> **WHAT YOU WILL DO**: Beneath this line are entries. Copy the range from the line with "环境变量MYSQL_ROOT_PASSWORD设置为666666" to the line with "<p>今日はSRM448でし", ends included, exactly; leave pictures out.

══════════

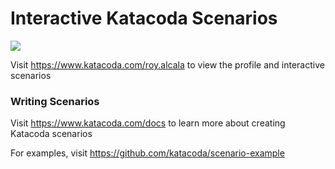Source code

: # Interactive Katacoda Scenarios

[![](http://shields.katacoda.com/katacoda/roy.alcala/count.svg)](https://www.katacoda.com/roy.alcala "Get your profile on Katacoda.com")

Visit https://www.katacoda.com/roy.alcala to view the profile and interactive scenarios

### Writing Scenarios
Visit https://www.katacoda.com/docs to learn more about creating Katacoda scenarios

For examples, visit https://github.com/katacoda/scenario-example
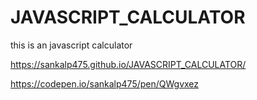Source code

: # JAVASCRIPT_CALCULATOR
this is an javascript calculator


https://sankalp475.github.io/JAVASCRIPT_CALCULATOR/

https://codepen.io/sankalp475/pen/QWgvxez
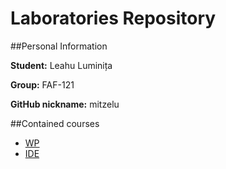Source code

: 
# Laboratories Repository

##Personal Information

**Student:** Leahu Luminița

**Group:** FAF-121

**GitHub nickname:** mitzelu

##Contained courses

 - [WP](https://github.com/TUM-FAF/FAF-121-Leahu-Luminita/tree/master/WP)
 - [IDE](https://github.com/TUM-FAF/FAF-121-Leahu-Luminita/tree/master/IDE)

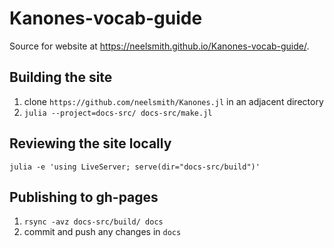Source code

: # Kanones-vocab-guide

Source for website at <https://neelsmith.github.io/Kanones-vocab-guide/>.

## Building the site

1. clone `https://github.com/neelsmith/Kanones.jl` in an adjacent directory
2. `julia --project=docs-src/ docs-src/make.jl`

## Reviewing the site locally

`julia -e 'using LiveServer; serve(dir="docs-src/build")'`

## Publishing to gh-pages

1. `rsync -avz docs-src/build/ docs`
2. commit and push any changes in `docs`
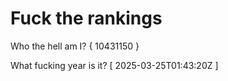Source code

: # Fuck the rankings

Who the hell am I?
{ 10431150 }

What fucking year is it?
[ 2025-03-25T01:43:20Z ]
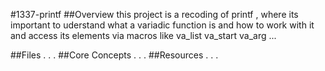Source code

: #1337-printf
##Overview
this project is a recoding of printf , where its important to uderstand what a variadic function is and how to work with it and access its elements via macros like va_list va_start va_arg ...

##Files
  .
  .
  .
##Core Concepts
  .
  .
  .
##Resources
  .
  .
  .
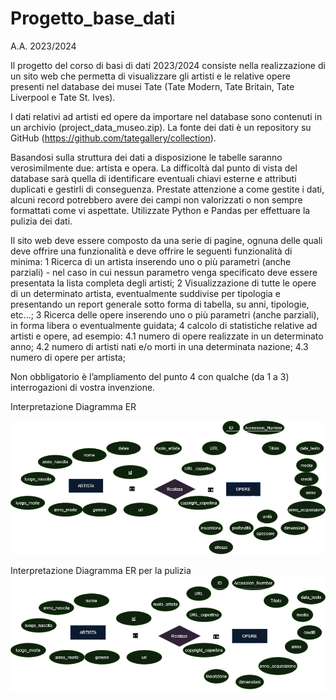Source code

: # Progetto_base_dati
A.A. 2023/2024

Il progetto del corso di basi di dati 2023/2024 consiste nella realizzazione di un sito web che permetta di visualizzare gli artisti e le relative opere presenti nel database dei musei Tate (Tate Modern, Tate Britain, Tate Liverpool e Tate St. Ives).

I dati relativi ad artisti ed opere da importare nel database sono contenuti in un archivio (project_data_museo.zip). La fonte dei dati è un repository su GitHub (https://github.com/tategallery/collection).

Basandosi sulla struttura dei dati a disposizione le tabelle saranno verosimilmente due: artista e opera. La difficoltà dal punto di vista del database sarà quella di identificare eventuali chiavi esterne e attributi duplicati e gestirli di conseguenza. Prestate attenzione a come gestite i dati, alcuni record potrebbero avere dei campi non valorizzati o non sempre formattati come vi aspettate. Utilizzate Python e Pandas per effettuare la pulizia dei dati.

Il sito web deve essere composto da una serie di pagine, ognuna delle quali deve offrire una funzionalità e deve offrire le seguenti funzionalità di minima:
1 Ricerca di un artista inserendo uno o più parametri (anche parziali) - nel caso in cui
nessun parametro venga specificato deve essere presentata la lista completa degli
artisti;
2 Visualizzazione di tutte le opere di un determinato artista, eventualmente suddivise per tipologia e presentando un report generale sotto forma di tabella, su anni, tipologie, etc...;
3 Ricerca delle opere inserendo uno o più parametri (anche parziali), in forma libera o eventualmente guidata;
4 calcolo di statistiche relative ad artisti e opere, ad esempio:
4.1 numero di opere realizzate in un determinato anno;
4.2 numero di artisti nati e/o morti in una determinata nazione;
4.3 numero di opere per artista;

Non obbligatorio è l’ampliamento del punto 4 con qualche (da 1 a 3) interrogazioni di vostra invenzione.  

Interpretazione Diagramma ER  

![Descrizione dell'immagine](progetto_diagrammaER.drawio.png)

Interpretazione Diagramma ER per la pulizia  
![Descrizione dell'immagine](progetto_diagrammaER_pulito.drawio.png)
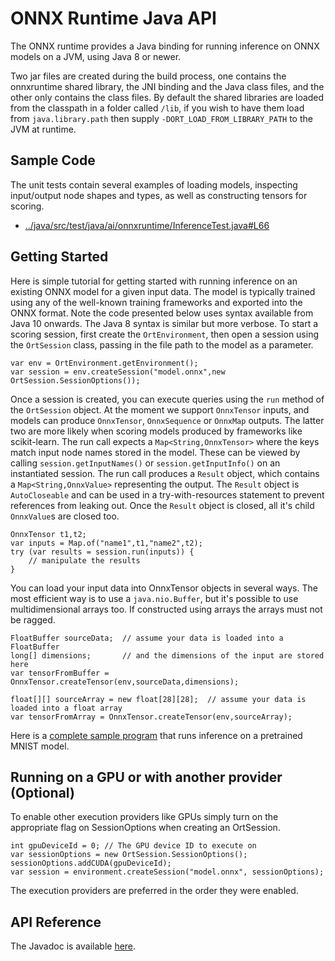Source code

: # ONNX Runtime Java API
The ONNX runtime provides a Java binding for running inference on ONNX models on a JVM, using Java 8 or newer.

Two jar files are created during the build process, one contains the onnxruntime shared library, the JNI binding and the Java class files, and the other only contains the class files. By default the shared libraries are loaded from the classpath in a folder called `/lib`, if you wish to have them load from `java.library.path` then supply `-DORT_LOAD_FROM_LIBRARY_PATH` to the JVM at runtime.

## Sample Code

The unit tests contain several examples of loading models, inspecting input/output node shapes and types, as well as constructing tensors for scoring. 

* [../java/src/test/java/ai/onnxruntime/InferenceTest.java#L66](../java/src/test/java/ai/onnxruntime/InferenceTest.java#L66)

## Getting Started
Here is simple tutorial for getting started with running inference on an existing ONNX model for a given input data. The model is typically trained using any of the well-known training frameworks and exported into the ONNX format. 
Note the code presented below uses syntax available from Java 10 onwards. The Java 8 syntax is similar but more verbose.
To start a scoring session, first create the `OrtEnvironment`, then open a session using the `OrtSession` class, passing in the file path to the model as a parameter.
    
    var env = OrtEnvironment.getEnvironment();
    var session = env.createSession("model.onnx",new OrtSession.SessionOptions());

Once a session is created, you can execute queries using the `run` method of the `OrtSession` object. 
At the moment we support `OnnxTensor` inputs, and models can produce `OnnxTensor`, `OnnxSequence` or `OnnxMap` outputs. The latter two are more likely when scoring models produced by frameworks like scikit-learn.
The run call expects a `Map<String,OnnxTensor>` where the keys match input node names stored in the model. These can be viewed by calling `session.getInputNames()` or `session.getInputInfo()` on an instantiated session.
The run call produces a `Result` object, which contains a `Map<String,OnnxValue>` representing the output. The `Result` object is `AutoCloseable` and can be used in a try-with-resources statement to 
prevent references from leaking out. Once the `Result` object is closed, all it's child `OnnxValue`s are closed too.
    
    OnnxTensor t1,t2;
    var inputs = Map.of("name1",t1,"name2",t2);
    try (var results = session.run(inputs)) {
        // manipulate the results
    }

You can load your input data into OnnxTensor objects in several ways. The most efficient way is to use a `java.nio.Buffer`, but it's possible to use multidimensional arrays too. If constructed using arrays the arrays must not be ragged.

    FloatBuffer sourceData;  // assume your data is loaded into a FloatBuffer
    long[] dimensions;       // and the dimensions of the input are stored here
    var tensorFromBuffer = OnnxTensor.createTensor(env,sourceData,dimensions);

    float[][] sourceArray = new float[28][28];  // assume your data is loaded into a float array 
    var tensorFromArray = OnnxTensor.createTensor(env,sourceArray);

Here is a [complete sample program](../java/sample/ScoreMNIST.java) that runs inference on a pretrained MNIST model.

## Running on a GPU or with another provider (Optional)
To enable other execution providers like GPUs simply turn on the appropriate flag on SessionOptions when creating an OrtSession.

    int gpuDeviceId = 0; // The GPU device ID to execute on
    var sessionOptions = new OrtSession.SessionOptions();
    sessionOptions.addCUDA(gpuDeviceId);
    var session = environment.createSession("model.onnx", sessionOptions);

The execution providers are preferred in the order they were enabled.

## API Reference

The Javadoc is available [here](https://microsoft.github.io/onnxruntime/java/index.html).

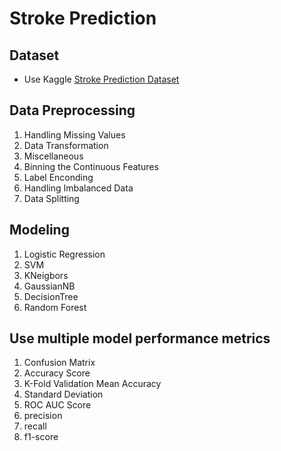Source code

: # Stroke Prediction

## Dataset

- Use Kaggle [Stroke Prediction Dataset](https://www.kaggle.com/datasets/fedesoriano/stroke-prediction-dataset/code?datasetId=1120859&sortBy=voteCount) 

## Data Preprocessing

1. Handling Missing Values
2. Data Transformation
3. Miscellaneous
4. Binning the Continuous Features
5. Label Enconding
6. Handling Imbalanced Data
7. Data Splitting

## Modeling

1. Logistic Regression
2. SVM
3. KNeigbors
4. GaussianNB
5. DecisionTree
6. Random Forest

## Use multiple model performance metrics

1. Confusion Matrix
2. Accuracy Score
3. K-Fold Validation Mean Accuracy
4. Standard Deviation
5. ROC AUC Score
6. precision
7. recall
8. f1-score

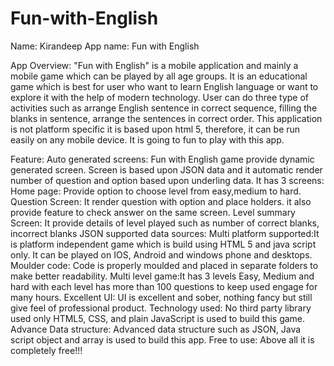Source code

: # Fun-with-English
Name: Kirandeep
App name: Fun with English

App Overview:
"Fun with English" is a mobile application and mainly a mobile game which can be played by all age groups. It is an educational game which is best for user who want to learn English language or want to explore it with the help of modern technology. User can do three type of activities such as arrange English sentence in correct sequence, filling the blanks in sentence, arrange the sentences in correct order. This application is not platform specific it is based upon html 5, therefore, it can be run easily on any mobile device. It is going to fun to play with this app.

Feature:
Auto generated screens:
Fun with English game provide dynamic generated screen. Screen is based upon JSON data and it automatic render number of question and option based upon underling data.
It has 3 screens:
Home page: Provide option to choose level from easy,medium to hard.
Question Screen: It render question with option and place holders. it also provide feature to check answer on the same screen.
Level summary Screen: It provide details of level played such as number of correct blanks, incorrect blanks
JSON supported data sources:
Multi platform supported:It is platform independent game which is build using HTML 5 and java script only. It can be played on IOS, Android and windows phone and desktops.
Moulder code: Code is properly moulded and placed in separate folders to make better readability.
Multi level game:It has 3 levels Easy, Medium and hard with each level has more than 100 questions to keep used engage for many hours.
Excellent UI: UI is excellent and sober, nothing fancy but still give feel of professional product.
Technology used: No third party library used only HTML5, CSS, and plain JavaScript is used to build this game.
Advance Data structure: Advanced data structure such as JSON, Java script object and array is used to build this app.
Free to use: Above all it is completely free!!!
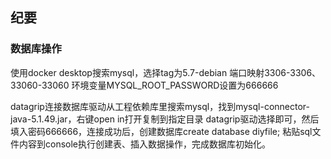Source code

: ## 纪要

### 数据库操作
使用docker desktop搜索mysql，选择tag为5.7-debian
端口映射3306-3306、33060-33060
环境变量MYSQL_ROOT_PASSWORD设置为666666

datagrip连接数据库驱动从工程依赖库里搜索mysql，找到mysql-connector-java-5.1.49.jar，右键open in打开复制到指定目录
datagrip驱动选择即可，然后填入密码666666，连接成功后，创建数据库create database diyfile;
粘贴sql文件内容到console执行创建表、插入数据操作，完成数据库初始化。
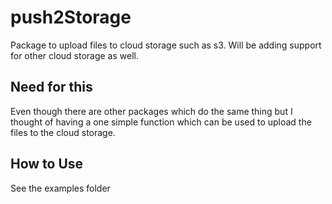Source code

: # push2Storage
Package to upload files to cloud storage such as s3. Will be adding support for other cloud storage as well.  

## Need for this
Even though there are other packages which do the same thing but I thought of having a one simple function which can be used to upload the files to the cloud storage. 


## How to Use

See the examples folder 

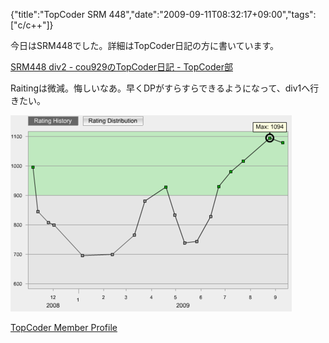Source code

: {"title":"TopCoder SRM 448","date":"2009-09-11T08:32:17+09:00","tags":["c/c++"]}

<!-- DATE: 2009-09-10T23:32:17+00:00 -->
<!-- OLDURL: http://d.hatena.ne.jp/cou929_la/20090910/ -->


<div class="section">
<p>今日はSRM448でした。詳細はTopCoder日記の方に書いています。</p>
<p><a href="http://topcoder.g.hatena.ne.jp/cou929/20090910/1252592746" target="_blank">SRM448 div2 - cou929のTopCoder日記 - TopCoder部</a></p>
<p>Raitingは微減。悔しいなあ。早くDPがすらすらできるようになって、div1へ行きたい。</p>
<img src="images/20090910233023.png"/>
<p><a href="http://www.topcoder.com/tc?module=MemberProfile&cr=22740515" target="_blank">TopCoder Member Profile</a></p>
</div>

══════════

> **SOLUTION FOR THIS PROBLEM**:
环境变量MYSQL_ROOT_PASSWORD设置为666666

datagrip连接数据库驱动从工程依赖库里搜索mysql，找到mysql-connector-java-5.1.49.jar，右键open in打开复制到指定目录
datagrip驱动选择即可，然后填入密码666666，连接成功后，创建数据库create database diyfile;
粘贴sql文件内容到console执行创建表、插入数据操作，完成数据库初始化。
Source code

: # push2Storage
Package to upload files to cloud storage such as s3. Will be adding support for other cloud storage as well.  

## Need for this
Even though there are other packages which do the same thing but I thought of having a one simple function which can be used to upload the files to the cloud storage. 


## How to Use

See the examples folder 

Source code

: {"title":"TopCoder SRM 448","date":"2009-09-11T08:32:17+09:00","tags":["c/c++"]}

<!-- DATE: 2009-09-10T23:32:17+00:00 -->
<!-- OLDURL: http://d.hatena.ne.jp/cou929_la/20090910/ -->


<div class="section">
<p>今日はSRM448でした。詳細はTopCoder日記の方に書いています。</p>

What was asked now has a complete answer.